Spanish note: words that begin with “h” always throw me since they don’t seem native to the language. Seeing the Latin root totally demystified this one. Way to take all the fun out of life, Latin.

French note: the origin said it was a “dialectical word” which doesn’t make much sense to me. I think it means “related to a dialect” which makes way more sense than “dialectical” but what do I know? (Answer: seriously little.)

Spanish and French note: both words are also used to mean “pump with air.”

Due to its specificity and its German roots, English is taking the prize home today.

Leave a comment

Word Mystery: ice cream cone / cucurucho / cornet

Wednesdays, I explore the linguistic origins of the same word in different languages.

In the summer time, when the weather is warm…I am frequently too damn hot to eat dinner. Sometimes, half a kilo of strawberries is a meal, other times, I’ll grab a sorbet on the way home to cool myself off from the inside out.

Earlier this week, I had a scoop of citron for dinner, but it didn’t compare to the delicious cassis I used to get in Lyon after a hard ride on a sunny day.



Nothing beats cooling my brain off after sorting out a Word Mystery though (I tell myself in the hopes that it’ll be true).

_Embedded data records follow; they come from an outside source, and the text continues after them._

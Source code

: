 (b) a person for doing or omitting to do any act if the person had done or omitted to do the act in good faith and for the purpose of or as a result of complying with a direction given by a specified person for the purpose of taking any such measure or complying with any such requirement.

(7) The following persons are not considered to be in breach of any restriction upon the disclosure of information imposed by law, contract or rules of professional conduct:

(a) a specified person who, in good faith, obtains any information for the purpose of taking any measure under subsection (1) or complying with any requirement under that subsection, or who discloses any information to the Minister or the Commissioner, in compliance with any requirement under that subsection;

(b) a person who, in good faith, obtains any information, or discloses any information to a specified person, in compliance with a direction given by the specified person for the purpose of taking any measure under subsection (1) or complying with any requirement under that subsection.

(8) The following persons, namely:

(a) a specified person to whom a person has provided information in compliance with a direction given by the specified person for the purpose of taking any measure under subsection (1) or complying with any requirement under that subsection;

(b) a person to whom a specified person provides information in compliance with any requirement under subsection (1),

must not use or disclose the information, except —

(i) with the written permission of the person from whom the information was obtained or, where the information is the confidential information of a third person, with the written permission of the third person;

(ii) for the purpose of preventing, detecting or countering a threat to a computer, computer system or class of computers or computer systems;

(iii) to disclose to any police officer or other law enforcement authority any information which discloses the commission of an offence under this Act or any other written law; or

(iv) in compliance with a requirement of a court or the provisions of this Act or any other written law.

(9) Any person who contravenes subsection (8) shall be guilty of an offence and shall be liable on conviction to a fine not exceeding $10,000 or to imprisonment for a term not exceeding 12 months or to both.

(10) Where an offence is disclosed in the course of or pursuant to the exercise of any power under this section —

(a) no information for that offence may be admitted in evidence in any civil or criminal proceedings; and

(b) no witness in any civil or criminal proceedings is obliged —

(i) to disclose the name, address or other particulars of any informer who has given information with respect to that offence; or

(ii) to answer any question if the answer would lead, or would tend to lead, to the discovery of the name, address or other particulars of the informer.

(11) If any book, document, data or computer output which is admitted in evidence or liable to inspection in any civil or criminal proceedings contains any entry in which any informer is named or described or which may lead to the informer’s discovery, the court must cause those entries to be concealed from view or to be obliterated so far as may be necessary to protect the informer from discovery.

EN → ice cream cone — an edible wafer container shaped like a cone in which ice cream is served. ORIGIN late Middle English (denoting an apex or vertex): from French cône, from Greek kōnos .

ES → cucuruchoPapel, cartón, barquillo, etc., arrollado en forma cónica, empleado para contener dulces, confites, helados, cosas menudas. [Paper, cardboard, wafer, etc. rolled in conical form, used to contain candies, pastries, ice cream or small things.] ORIGIN From an Italian dialect’s cucuruccio.

FR → cornetGaufrette conique que l’on garnit de glace. [Conical waffle which is filled with ice cream.] ORIGIN Diminutive of corne, this from Low Latin corna [cone, horn].

English note: the origin reminds me of a time during my ESL teaching days in Barcelona. Another teacher poked her head out of her classroom and asked if anyone knew another word for “top” to help her class complete an exercise. Without a moment’s hesitation, I said, “Tip, apex, peak, acme, zenith, summit, climax, pinnacle. Do any of those work?” Everyone around me was shocked, but they didn’t even realize the super-scary thing I’d done. As an avid crossword-puzzler, I’d listed the synonyms in ascending order of letters. My mind is a terrifying place, full of words and oddness.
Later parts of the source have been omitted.